Hint 1. Think real world vs model.
Hint 2. Why do we extend the RBC model with regards to the labour market? What is it that we seek to incorporate?
*Some are unemployed
*For most people, working or not working is a discrete choice (yes or no)
*We see large flows of workers moving in and out of employment at the same time.
If households have the following optimization problem, what is the labour supply function?
Max u = ln(c) + vl v >= 0
s.t
c = wn + a
Which variable is discrete?
Remember chain rule, and substitute constraint into max.
FOC: v ( wn + a ) = w
Gives:
n= 1/v - a/w
n is discrete. 1 or 0.
W.r.t RBC with extended labour market.
Given the household optimization problem:
max V(n) = ln(wn+a) + v( 1 - n)
- What is the payoff if you choose not to work?
- What is the payoff if you choose to work?
- Using w on the x axis and utility on the y axis, draw the two functions you find in 1 and 2.
- What is the intersect between the two?
n is either 1 or 0.
- V(1) = ln(w+a)
- V(0) = ln(a) + v
- 1 is a concave curve, 2 is a straight line.
- The reservation wage.
Consider a person with a concave utility function who is considering whether to search for work or not. If she succeeds in finding a job, she will have a wealth of 6. If does not succeed she has a wealth of 1. Put utility on the y-axis and wealth on the x-axis.
- Draw the concave utility function (disregard math).
- What is the expected payoff of a job search (use math).
- What is the Certainty equivalent of the search (approximate without math, use graph).
- Let’s say the person currently has a job paying 3 wealth, and the certainty equivalent you approximated is 2.35. Will she search for a job? If she had a linear (risk-neutral utility function), what is the Certain equivalent? Would she search for a job then?
- Let’s say she is currently unemployed (1 wealth). Will she search for a job?
- What does this explain with regards to unemployment in the neoclassical BC model?
- See pic. A concave utility function implies risk aversion.
- 0.5*6 + 0.5* 1 = 3.5 wealth.
- Any answer below 3.5 is considered correct since you don’t use math. In our example, the CE is 2.35.

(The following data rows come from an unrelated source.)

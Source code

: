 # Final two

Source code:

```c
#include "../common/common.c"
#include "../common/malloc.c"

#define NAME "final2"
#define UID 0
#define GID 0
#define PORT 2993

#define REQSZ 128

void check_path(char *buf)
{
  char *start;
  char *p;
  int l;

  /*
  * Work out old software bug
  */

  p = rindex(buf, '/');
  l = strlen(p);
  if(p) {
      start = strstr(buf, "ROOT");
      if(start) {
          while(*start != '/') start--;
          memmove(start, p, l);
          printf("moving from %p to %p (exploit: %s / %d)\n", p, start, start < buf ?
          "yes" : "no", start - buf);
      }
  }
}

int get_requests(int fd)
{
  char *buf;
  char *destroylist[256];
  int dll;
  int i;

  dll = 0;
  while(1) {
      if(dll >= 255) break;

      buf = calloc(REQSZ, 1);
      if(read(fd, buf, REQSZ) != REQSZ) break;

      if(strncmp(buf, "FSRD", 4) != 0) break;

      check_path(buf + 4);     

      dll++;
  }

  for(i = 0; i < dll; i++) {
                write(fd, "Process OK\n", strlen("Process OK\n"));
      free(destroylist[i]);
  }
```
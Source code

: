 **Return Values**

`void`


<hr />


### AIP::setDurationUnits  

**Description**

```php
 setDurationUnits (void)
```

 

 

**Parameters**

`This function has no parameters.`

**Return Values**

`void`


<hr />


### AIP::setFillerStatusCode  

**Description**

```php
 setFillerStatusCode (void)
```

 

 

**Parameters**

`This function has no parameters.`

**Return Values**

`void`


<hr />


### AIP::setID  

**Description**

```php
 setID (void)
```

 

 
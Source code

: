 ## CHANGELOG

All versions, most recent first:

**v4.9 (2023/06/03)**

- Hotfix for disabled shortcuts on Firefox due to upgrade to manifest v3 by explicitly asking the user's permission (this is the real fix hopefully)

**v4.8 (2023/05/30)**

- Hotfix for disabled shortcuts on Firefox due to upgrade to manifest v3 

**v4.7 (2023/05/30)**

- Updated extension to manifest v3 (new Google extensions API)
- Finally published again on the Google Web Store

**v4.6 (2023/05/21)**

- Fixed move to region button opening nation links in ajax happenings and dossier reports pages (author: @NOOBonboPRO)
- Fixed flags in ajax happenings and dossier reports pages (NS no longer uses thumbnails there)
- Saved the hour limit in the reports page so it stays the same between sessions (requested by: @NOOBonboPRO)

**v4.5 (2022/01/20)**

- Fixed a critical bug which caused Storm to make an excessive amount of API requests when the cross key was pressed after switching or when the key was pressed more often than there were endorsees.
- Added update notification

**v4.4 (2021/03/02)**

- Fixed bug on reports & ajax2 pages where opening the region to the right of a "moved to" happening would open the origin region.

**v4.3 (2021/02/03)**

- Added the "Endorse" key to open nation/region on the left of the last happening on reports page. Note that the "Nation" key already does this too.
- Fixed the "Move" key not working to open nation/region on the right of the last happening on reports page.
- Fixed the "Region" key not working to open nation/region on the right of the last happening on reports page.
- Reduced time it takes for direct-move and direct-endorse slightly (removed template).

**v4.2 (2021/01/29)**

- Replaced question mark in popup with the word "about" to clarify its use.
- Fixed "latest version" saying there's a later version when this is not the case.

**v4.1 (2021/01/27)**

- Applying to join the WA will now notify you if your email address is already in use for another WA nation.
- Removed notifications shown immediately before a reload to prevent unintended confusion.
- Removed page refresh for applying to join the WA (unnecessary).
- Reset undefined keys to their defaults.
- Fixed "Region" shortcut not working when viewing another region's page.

- If she has a job with wealth 3, it is higher than the CE of 2.35. She will not search for a job since she is risk-averse. If she as not risk awerse, her CE would be 3.5 and she would search for a job.
- Yes. CE>1
- Most ppl are risk averse, therefore there is a rigidity in the job market. Can explain some unemployment and can also explain why not everyone works where they get the highest pay.